Тагиров, злясь на себя за плохое знание языка потенциального противника, начал мучительно вспоминать хоть что-нибудь, соответствующее моменту. Однако из глубин подсознания всплыл только текст сказки про Красную Шапочку из программы шестого класса. Марат обмер и понес:
– Террибл вулфс аттакд зе трейн! Ви рискьюд ю! Ретерн он ер плейс, плиз!

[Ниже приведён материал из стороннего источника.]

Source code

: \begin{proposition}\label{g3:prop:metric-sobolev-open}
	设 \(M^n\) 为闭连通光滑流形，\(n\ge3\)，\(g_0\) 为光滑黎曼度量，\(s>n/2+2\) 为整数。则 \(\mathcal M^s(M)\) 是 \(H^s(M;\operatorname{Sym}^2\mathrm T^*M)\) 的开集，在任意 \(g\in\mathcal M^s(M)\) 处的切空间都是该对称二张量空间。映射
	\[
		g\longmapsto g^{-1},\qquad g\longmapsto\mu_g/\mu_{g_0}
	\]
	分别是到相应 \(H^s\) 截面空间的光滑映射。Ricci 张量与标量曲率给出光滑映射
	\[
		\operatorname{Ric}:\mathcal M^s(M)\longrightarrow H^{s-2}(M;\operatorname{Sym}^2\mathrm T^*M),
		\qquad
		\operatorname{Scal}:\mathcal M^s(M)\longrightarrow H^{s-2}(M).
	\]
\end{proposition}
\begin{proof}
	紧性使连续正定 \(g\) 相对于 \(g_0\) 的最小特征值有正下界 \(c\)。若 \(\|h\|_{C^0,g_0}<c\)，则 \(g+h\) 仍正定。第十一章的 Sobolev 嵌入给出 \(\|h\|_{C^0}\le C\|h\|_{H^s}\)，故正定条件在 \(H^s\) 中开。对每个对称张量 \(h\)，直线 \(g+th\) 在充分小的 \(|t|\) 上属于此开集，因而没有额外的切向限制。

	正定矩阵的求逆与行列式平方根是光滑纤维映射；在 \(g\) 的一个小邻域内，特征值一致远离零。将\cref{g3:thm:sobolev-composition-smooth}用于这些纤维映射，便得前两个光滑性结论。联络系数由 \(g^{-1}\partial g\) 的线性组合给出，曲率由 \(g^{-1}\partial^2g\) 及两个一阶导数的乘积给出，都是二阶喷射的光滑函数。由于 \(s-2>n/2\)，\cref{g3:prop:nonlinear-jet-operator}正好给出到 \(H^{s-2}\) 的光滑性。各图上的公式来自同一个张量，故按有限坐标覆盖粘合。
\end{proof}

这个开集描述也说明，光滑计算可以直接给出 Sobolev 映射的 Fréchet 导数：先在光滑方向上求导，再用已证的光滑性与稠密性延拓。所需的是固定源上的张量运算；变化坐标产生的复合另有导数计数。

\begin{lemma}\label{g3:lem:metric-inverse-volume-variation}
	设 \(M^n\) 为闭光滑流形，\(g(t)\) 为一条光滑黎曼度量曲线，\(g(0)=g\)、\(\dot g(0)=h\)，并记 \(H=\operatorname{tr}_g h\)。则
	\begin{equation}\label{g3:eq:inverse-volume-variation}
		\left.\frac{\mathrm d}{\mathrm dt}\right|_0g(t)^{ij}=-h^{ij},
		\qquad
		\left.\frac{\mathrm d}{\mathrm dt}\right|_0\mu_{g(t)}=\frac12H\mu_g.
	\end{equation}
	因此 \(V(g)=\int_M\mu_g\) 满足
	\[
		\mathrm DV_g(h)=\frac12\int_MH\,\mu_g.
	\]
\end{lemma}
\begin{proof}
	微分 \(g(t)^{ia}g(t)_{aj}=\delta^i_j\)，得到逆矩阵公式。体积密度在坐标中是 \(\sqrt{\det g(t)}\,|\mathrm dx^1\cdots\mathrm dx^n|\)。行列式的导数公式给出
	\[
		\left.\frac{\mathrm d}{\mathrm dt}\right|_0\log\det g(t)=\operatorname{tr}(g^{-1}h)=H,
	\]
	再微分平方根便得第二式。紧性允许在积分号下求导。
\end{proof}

Ошарашенный корреспондент, бормоча извинения, быстренько исчез.
Воодушевленный Тагиров шел вдоль состава и орал:
– Хьюг монголиан вулфс аттакд зе трейн! Данжер ремейнс! Тейк ер ситс, плиз!
И на всякий случай добавил по-немецки:
– Дер гроссе вольф, блин! Всем – брысь под лавку!
* * *
Явление ответственных работников Международного и Военного отделов ЦК КПСС в Читу стало неожиданным и очень неприятным событием для приглашенных на совещание начальников Забайкальского военного округа и местных спецслужб. Армейские генералы утирали обильный пот с багровых лбов, топчась в просторном холле зала конференций обкома партии. Контрразведчики и разведчики стояли подчеркнуто раздельно, своими кружками; старались держаться нарочито бодро, но в их глазах нет-нет да проглядывала тоска. Кто же его знает, зачем московские товарищи пожаловали? И что ждет приглашенных: обычный разнос с инфарктами или, упаси господи, полноценный разгром с лишением партбилетов, шельмованием в газете «Правда», последующим забвением и тюрьмой?
Ведь давно что-то такое в воздухе копилось! Ну не могли поверить проверенные бойцы партии, что вся эта свистопляска с перестройкой и гласностью – всерьез! Многие из них, конечно, с высоких трибун громогласно хвалили новую линию; но внутри хитро сами себе подмигивали: нас не проведешь, мы воробьи стреляные! Бросится кто-нибудь, очертя голову, буквально выполнять революционные решения – и его тут же возьмут на карандаш. Мол, слаб товарищ, болен либерально-демократическими мечтаниями. И как только наступит заранее назначенная минута – вытащат таких вот нестойких за ушко – да и на солнышко!